And behind him, in a roped-off alcove, a display case with framed obituary notices from the New York Times and Variety in it, but there’s a large question mark hovering over it in space, making us wonder….

Ah yes.  The Holt Wing.

Westlake’s last sustained attempt to write a series character under an assumed name came about, according to him, as an attempt to find out if he could start over from scratch, with a name no one knew, write in a voice he hadn’t used before, and still sell books, win converts, blaze new trails.  One would think that having done this already as Richard Stark and Tucker Coe (not to mention Alan Marshall et al, and he’d doubtless have preferred no one mention that), he’d have felt like he had nothing to prove in this regard.  But as he said in his brief intro to the very belated paperback reprints to this series, “Times change.  Cultures change.  Markets change.”  Had he changed?   Could he still pull it off?

In the intro, he mentions Stephen King’s alter ego Richard Bachman as an inspiration.  King cited similar reasons for adopting a nom de plume (having never been known for this kind of thing, whereas Westlake had been writing stories under multiple pseudonyms years before he published his first novel under his own name), but later said the question was never satisfactorily answered as to whether his previous success had been talent or luck, because people quickly enough figured out who Bachman was, and none of the Bachman books sold very well until his true identity became common knowledge.  Let’s be honest here–no matter who you are, luck is always involved in success.  It’s just a matter of degree.

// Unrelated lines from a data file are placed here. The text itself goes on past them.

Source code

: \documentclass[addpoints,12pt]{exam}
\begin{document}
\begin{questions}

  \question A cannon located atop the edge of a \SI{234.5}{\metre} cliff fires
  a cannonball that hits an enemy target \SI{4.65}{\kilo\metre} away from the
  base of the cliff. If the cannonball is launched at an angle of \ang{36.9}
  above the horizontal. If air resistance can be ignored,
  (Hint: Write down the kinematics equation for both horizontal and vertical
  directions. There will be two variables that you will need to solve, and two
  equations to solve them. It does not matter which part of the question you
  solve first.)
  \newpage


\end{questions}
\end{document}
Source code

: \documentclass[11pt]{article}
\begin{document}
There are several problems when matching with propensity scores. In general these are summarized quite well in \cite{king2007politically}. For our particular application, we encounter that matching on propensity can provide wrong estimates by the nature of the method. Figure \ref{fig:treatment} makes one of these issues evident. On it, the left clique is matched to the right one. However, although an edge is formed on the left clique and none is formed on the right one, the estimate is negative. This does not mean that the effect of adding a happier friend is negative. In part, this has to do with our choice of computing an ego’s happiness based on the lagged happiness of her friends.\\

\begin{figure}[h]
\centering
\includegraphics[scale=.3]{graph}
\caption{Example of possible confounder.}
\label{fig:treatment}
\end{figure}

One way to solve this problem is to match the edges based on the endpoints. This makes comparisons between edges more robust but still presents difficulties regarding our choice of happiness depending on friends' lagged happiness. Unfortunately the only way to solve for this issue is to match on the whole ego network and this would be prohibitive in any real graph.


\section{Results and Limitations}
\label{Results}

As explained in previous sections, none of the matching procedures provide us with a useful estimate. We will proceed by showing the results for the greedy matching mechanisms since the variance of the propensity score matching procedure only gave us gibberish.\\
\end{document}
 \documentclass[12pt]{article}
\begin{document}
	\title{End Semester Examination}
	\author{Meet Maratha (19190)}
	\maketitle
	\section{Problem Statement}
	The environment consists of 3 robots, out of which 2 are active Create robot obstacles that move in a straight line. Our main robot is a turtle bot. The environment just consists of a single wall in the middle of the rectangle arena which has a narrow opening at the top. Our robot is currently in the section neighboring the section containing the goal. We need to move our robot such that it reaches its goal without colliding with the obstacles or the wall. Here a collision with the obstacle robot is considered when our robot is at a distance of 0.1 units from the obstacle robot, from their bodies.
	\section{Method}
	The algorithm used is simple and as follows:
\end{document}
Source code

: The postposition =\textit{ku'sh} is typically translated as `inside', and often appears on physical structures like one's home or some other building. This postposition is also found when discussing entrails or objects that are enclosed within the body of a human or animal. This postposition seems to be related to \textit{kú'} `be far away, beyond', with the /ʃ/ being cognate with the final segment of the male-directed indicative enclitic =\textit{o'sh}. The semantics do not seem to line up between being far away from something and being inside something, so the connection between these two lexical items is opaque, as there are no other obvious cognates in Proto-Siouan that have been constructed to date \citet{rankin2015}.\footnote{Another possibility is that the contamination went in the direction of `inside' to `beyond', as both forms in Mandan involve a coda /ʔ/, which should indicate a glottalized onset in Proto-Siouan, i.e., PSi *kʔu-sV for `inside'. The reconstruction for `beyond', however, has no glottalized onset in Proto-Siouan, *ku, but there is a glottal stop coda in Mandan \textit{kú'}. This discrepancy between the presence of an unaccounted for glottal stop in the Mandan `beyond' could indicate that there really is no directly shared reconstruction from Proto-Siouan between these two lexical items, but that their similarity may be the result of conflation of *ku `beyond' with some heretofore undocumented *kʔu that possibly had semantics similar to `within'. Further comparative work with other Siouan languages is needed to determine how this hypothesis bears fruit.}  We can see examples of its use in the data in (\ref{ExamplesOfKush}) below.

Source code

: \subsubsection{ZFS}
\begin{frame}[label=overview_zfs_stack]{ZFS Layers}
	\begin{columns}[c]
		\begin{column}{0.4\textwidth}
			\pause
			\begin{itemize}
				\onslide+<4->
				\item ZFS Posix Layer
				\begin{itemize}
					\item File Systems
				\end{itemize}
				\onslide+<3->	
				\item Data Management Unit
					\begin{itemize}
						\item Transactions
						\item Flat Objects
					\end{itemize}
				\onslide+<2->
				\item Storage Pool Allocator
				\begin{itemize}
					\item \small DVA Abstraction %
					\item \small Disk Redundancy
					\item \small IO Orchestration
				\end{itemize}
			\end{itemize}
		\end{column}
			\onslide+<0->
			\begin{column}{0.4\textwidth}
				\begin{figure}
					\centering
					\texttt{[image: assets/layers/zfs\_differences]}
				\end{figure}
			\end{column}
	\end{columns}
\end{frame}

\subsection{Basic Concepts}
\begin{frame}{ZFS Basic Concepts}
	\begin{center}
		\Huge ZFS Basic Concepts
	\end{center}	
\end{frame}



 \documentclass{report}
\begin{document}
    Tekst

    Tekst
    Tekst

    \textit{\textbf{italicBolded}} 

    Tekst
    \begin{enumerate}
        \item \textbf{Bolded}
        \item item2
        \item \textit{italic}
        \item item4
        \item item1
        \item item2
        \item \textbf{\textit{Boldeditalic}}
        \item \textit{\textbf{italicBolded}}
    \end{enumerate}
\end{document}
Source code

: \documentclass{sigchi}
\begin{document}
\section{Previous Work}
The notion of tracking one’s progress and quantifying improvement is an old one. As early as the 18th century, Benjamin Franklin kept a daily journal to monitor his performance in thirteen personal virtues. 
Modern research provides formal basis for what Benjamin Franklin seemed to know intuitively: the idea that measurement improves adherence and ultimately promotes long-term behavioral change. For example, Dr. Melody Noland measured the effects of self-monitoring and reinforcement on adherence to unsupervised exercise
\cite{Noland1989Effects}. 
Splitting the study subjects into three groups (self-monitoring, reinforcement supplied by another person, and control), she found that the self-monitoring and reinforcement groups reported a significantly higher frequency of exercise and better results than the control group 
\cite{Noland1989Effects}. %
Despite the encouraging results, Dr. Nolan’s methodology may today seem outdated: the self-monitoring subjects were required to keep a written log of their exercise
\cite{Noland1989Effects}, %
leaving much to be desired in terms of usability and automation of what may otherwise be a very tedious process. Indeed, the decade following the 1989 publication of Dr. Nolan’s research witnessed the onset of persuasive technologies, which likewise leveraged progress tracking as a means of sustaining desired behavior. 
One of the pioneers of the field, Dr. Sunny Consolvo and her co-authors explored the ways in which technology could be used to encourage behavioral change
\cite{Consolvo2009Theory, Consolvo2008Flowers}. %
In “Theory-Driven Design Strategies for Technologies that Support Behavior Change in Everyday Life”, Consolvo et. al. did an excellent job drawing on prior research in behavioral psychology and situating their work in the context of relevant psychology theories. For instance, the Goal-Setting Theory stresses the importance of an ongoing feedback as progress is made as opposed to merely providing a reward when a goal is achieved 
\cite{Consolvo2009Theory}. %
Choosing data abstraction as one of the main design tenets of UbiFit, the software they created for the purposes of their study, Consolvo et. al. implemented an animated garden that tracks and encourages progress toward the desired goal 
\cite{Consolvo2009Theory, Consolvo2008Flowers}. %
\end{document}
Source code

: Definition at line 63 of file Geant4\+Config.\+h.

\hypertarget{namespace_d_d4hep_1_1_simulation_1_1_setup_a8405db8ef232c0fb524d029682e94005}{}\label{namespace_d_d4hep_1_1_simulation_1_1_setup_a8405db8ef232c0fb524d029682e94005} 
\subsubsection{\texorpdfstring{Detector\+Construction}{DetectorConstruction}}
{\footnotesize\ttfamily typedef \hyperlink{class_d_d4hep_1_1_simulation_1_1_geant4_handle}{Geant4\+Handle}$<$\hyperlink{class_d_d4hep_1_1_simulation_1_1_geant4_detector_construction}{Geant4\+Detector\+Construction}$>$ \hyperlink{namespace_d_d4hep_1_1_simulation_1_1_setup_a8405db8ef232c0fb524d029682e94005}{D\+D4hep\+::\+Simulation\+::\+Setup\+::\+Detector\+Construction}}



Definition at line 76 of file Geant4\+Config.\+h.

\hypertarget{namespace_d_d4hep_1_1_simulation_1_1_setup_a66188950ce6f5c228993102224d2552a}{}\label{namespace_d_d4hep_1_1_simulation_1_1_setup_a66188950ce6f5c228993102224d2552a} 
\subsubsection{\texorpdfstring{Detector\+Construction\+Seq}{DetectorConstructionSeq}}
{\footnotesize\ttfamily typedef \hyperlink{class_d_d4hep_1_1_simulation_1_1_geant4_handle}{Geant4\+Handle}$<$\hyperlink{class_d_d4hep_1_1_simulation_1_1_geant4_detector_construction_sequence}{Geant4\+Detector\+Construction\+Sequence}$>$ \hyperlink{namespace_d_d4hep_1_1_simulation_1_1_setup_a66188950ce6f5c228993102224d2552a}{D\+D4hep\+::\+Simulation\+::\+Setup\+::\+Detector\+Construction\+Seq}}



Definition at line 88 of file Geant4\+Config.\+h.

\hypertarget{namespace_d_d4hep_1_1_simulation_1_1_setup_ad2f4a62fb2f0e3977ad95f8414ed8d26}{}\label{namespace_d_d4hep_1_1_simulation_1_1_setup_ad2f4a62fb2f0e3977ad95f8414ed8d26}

The ‘Richard’ in the name was derived from Richard Stark (with Westlake’s bemused and unneeded consent), a name Westlake felt like he could no longer write honestly under, and people knew who Stark was by now anyway–there’d never been any real effort made to hide it.   Westlake’s earlier pseudonyms were not created to fool the reading public but rather to get around the publishing industry’s annoying tendency to only let you put out so much under your own name in a given year.

But somehow, for Westlake, the fake identities became real–alternate voices, parts of his personality he couldn’t fully express under his own name, writers who were memorable in their own right–who rivaled Westlake, competed with him, and some might even say surpassed him (Stark actually did outsell Westlake in the late 60’s/early 70’s).  King obliquely referenced this when he wrote The Dark Half.  But catering to his usual market (I have to say, I don’t really see any difference between the way he writes as King or Bachman), he just told another thrilling horror story with a psychological edge to it, and didn’t really try to capture what Stark and the others meant to Westlake–they were not monsters to be suppressed, demons to be exorcised.  They were truths that needed to be told.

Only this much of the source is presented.